[Data excerpts]

- Opening Delimiter -

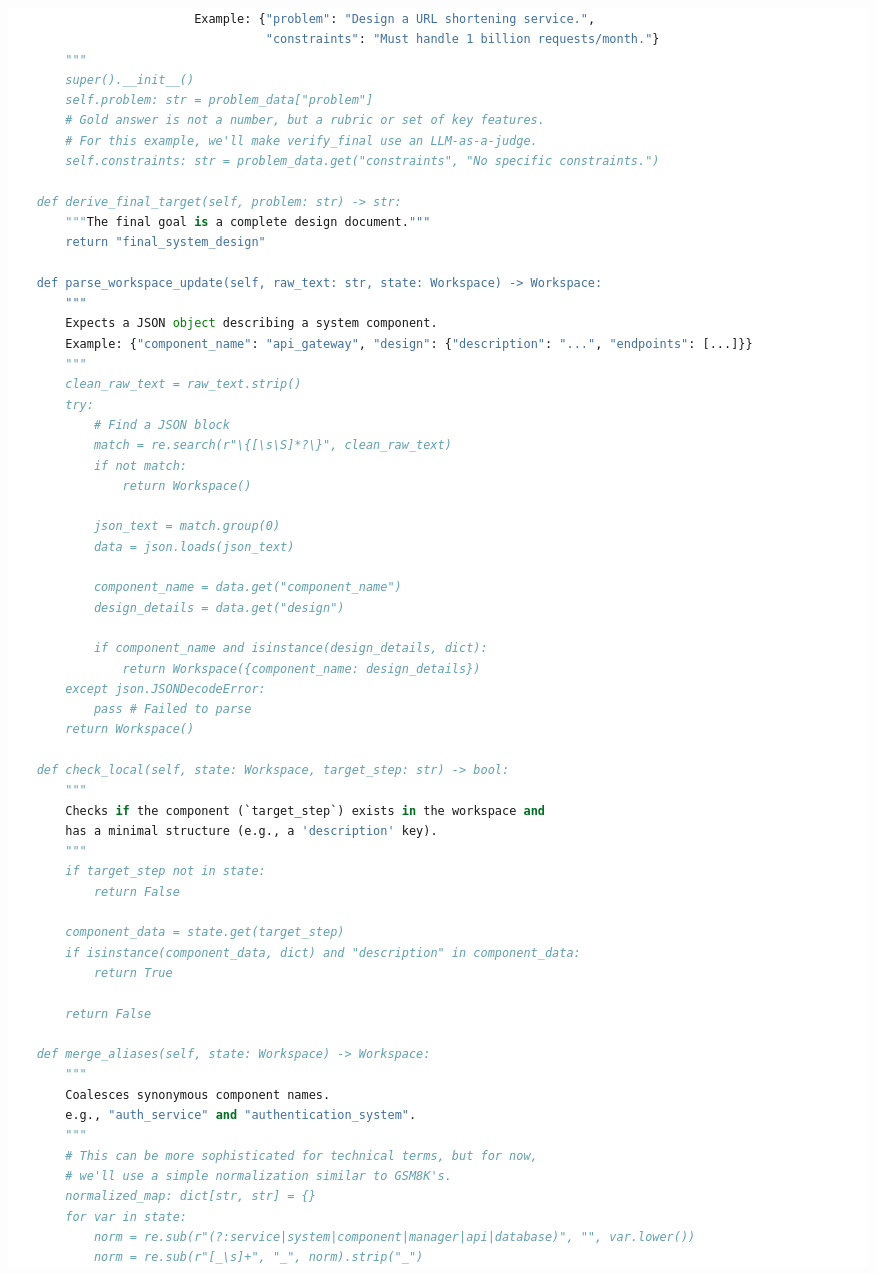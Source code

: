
 ```python
                          Example: {"problem": "Design a URL shortening service.",
                                    "constraints": "Must handle 1 billion requests/month."}
        """
        super().__init__()
        self.problem: str = problem_data["problem"]
        # Gold answer is not a number, but a rubric or set of key features.
        # For this example, we'll make verify_final use an LLM-as-a-judge.
        self.constraints: str = problem_data.get("constraints", "No specific constraints.")

    def derive_final_target(self, problem: str) -> str:
        """The final goal is a complete design document."""
        return "final_system_design"

    def parse_workspace_update(self, raw_text: str, state: Workspace) -> Workspace:
        """
        Expects a JSON object describing a system component.
        Example: {"component_name": "api_gateway", "design": {"description": "...", "endpoints": [...]}}
        """
        clean_raw_text = raw_text.strip()
        try:
            # Find a JSON block
            match = re.search(r"\{[\s\S]*?\}", clean_raw_text)
            if not match:
                return Workspace()
            
            json_text = match.group(0)
            data = json.loads(json_text)
            
            component_name = data.get("component_name")
            design_details = data.get("design")

            if component_name and isinstance(design_details, dict):
                return Workspace({component_name: design_details})
        except json.JSONDecodeError:
            pass # Failed to parse
        return Workspace()

    def check_local(self, state: Workspace, target_step: str) -> bool:
        """
        Checks if the component (`target_step`) exists in the workspace and
        has a minimal structure (e.g., a 'description' key).
        """
        if target_step not in state:
            return False
        
        component_data = state.get(target_step)
        if isinstance(component_data, dict) and "description" in component_data:
            return True
            
        return False

    def merge_aliases(self, state: Workspace) -> Workspace:
        """
        Coalesces synonymous component names.
        e.g., "auth_service" and "authentication_system".
        """
        # This can be more sophisticated for technical terms, but for now,
        # we'll use a simple normalization similar to GSM8K's.
        normalized_map: dict[str, str] = {}
        for var in state:
            norm = re.sub(r"(?:service|system|component|manager|api|database)", "", var.lower())
            norm = re.sub(r"[_\s]+", "_", norm).strip("_")
```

- Closing Delimiter -

### WHAT THE TASK ASKS:
Please keep the pictures out and reproduce the records above exactly.

### OUTPUT OF THE TASK:
Source code

:
 ```python
                          Example: {"problem": "Design a URL shortening service.",
                                    "constraints": "Must handle 1 billion requests/month."}
        """
        super().__init__()
        self.problem: str = problem_data["problem"]
        # Gold answer is not a number, but a rubric or set of key features.
        # For this example, we'll make verify_final use an LLM-as-a-judge.
        self.constraints: str = problem_data.get("constraints", "No specific constraints.")

    def derive_final_target(self, problem: str) -> str:
        """The final goal is a complete design document."""
        return "final_system_design"

    def parse_workspace_update(self, raw_text: str, state: Workspace) -> Workspace:
        """
        Expects a JSON object describing a system component.
        Example: {"component_name": "api_gateway", "design": {"description": "...", "endpoints": [...]}}
        """
        clean_raw_text = raw_text.strip()
        try:
            # Find a JSON block
            match = re.search(r"\{[\s\S]*?\}", clean_raw_text)
            if not match:
                return Workspace()
            
            json_text = match.group(0)
            data = json.loads(json_text)
            
            component_name = data.get("component_name")
            design_details = data.get("design")

            if component_name and isinstance(design_details, dict):
                return Workspace({component_name: design_details})
        except json.JSONDecodeError:
            pass # Failed to parse
        return Workspace()

    def check_local(self, state: Workspace, target_step: str) -> bool:
        """
        Checks if the component (`target_step`) exists in the workspace and
        has a minimal structure (e.g., a 'description' key).
        """
        if target_step not in state:
            return False
        
        component_data = state.get(target_step)
        if isinstance(component_data, dict) and "description" in component_data:
            return True
            
        return False

    def merge_aliases(self, state: Workspace) -> Workspace:
        """
        Coalesces synonymous component names.
        e.g., "auth_service" and "authentication_system".
        """
        # This can be more sophisticated for technical terms, but for now,
        # we'll use a simple normalization similar to GSM8K's.
        normalized_map: dict[str, str] = {}
        for var in state:
            norm = re.sub(r"(?:service|system|component|manager|api|database)", "", var.lower())
            norm = re.sub(r"[_\s]+", "_", norm).strip("_")
```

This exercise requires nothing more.